Date of Submission
Doctor of Philosophy in International Conflict Management (Ph.D. INCM)
Dr. Volker Franke
Dr. Maia Hallward
Dr. Michael Ashkenazi
This dissertation explores the relationship between observed incidents and perceptions of value violation or confirmation among Israeli soldiers. Through content analysis of 900 testimonies, the work explores the intersection of social identity, military ethics and nonviolent movements. The data show that many soldiers do not see their tasks as supporting the overall mission of keeping their country and nation safe, leading to a decline in motivation and sense of purpose. Further, deeper reflections on whether actions on the ground are in line with proposed national values result in incidents of role conflict, individual cognitive dissonance and vicarious dissonance.
Findings from this research project increase the understanding of witnessing and confession as a form of nonviolent dissent. They also confirm claims from previous studies and highlight the need for military leaders to intentionally create cohesion in peacetime, for example through simulations and exercises. Further, this study illustrates how soldiers’ sense of representation, also known as sense of mission, is undermined when troops see themselves confronted with tasks that are inconsistent with their own moral values.

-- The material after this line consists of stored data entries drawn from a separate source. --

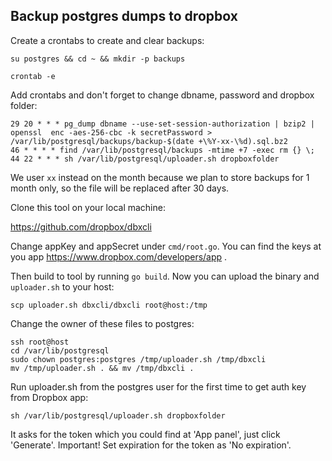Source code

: ## Backup postgres dumps to dropbox

Create a crontabs to create and clear backups:

`su postgres && cd ~ && mkdir -p backups`

`crontab -e`

Add crontabs and don't forget to change dbname, password and dropbox folder:

```
29 20 * * * pg_dump dbname --use-set-session-authorization | bzip2 | openssl  enc -aes-256-cbc -k secretPassword > /var/lib/postgresql/backups/backup-$(date +\%Y-xx-\%d).sql.bz2
46 * * * * find /var/lib/postgresql/backups -mtime +7 -exec rm {} \;
44 22 * * * sh /var/lib/postgresql/uploader.sh dropboxfolder
```

We user `xx` instead on the month because we plan to store backups for 1 month only, so the file will be replaced
after 30 days.

Clone this tool on your local machine:

https://github.com/dropbox/dbxcli

Change appKey and appSecret under `cmd/root.go`. You can find the keys at you app
https://www.dropbox.com/developers/app .

Then build to tool by running `go build`.
Now you can upload the binary and `uploader.sh` to your host:

`scp uploader.sh dbxcli/dbxcli root@host:/tmp`

Change the owner of these files to postgres:

```
ssh root@host
cd /var/lib/postgresql
sudo chown postgres:postgres /tmp/uploader.sh /tmp/dbxcli
mv /tmp/uploader.sh . && mv /tmp/dbxcli .
```

Run uploader.sh from the postgres user for the first time to get auth key from Dropbox app:

`sh /var/lib/postgresql/uploader.sh dropboxfolder`

It asks for the token which you could find at 'App panel', just click 'Generate'.
Important! Set expiration for the token as 'No expiration'.
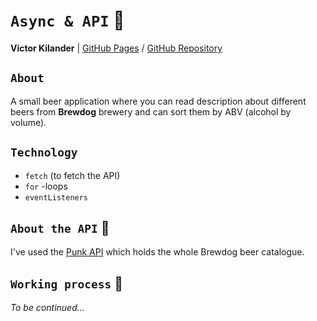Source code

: # `Async & API` :satellite:

__Victor Kilander__ | [GitHub Pages](https://vctrklndr.github.io/JavaScript-AJAX) / [GitHub Repository](https://github.com/vctrklndr/JavaScript-AJAX)

## `About`
A small beer application where you can read description about different beers from __Brewdog__ brewery and can sort them by ABV (alcohol by volume).

## `Technology`
- ```fetch``` (to fetch the API)
- ```for``` -loops
- ```eventListeners```

## `About the API` :beer:
I've used the [Punk API](https://punkapi.com) which holds the whole Brewdog beer catalogue. 

## `Working process` :wrench:
*To be continued...*
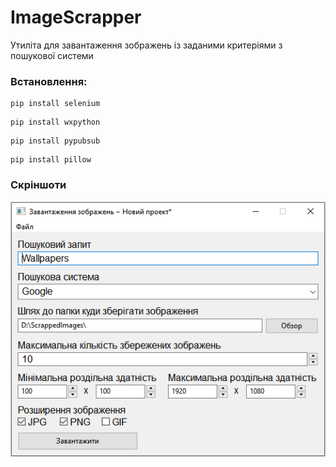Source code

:# ImageScrapper
Утиліта для завантаження зображень із заданими критеріями з пошукової системи

### Встановлення:
```
pip install selenium
```
```
pip install wxpython
```
```
pip install pypubsub
```
```
pip install pillow
```

### Скріншоти
![Вигляд програми](Screenshots/Screenshot_1.png?raw=true "Вигляд програми")
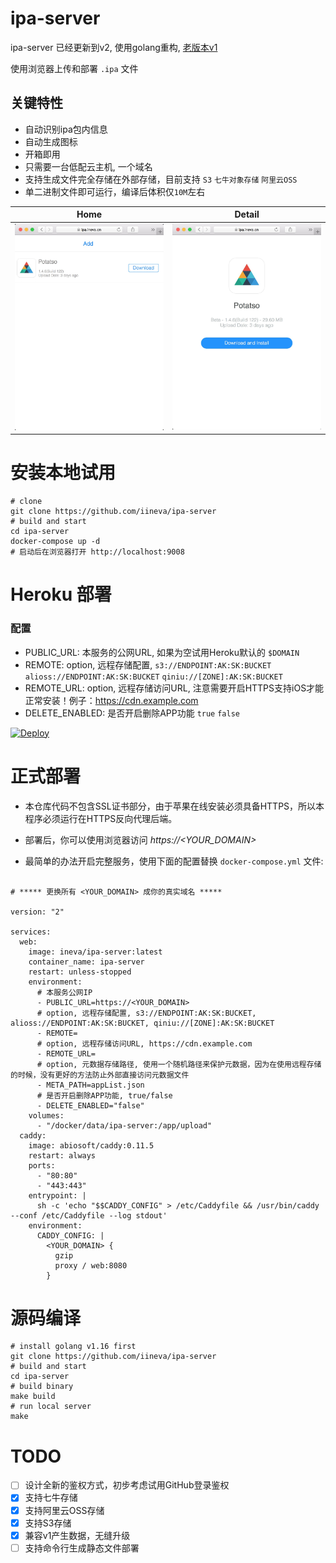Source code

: # ipa-server

ipa-server 已经更新到v2, 使用golang重构, [老版本v1](https://github.com/iineva/ipa-server/tree/v1)

使用浏览器上传和部署 `.ipa` 文件

## 关键特性

* 自动识别ipa包内信息
* 自动生成图标
* 开箱即用
* 只需要一台低配云主机, 一个域名
* 支持生成文件完全存储在外部存储，目前支持 `S3` `七牛对象存储` `阿里云OSS`
* 单二进制文件即可运行，编译后体积仅`10M`左右

Home | Detail |
 --- | ---
![](snapshot/en/1.jpeg) | ![](snapshot/en/2.jpeg)


# 安装本地试用

```shell
# clone
git clone https://github.com/iineva/ipa-server
# build and start
cd ipa-server
docker-compose up -d
# 启动后在浏览器打开 http://localhost:9008
```

# Heroku 部署

### 配置

* PUBLIC_URL: 本服务的公网URL, 如果为空试用Heroku默认的 `$DOMAIN`
* REMOTE: option, 远程存储配置, `s3://ENDPOINT:AK:SK:BUCKET` `alioss://ENDPOINT:AK:SK:BUCKET` `qiniu://[ZONE]:AK:SK:BUCKET`
* REMOTE_URL: option, 远程存储访问URL, 注意需要开启HTTPS支持iOS才能正常安装！例子：https://cdn.example.com
* DELETE_ENABLED: 是否开启删除APP功能 `true` `false`

[![Deploy](https://www.herokucdn.com/deploy/button.svg)](https://heroku.com/deploy?template=https://github.com/iineva/ipa-server)


# 正式部署

* 本仓库代码不包含SSL证书部分，由于苹果在线安装必须具备HTTPS，所以本程序必须运行在HTTPS反向代理后端。

* 部署后，你可以使用浏览器访问 *https://\<YOUR_DOMAIN\>*

* 最简单的办法开启完整服务，使用下面的配置替换 `docker-compose.yml` 文件:

```

# ***** 更换所有 <YOUR_DOMAIN> 成你的真实域名 *****

version: "2"

services:
  web:
    image: ineva/ipa-server:latest
    container_name: ipa-server
    restart: unless-stopped
    environment:
      # 本服务公网IP
      - PUBLIC_URL=https://<YOUR_DOMAIN>
      # option, 远程存储配置, s3://ENDPOINT:AK:SK:BUCKET, alioss://ENDPOINT:AK:SK:BUCKET, qiniu://[ZONE]:AK:SK:BUCKET
      - REMOTE=
      # option, 远程存储访问URL, https://cdn.example.com
      - REMOTE_URL=
      # option, 元数据存储路径, 使用一个随机路径来保护元数据，因为在使用远程存储的时候，没有更好的方法防止外部直接访问元数据文件
      - META_PATH=appList.json
      # 是否开启删除APP功能, true/false
      - DELETE_ENABLED="false"
    volumes:
      - "/docker/data/ipa-server:/app/upload"
  caddy:
    image: abiosoft/caddy:0.11.5
    restart: always
    ports:
      - "80:80"
      - "443:443"
    entrypoint: |
      sh -c 'echo "$$CADDY_CONFIG" > /etc/Caddyfile && /usr/bin/caddy --conf /etc/Caddyfile --log stdout'
    environment:
      CADDY_CONFIG: |
        <YOUR_DOMAIN> {
          gzip
          proxy / web:8080
        }
```

# 源码编译

```shell
# install golang v1.16 first
git clone https://github.com/iineva/ipa-server
# build and start
cd ipa-server
# build binary
make build
# run local server
make
```

# TODO

- [ ] 设计全新的鉴权方式，初步考虑试用GitHub登录鉴权
- [x] 支持七牛存储
- [x] 支持阿里云OSS存储
- [x] 支持S3存储
- [x] 兼容v1产生数据，无缝升级
- [ ] 支持命令行生成静态文件部署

The data also points to an increase in incidence of moral dilemmas and identity tension when soldiers interact with civilians. Interactions with civilians caused testifiers significant stress and led them to reflect on their national identity and sense of mission. Several studies point to the significant differences between training soldiers for engagement with civilians and for engagement in traditional military-on-military missions. This dissertation confirms the presence of this gap between soldiers' tactical training and operational experiences.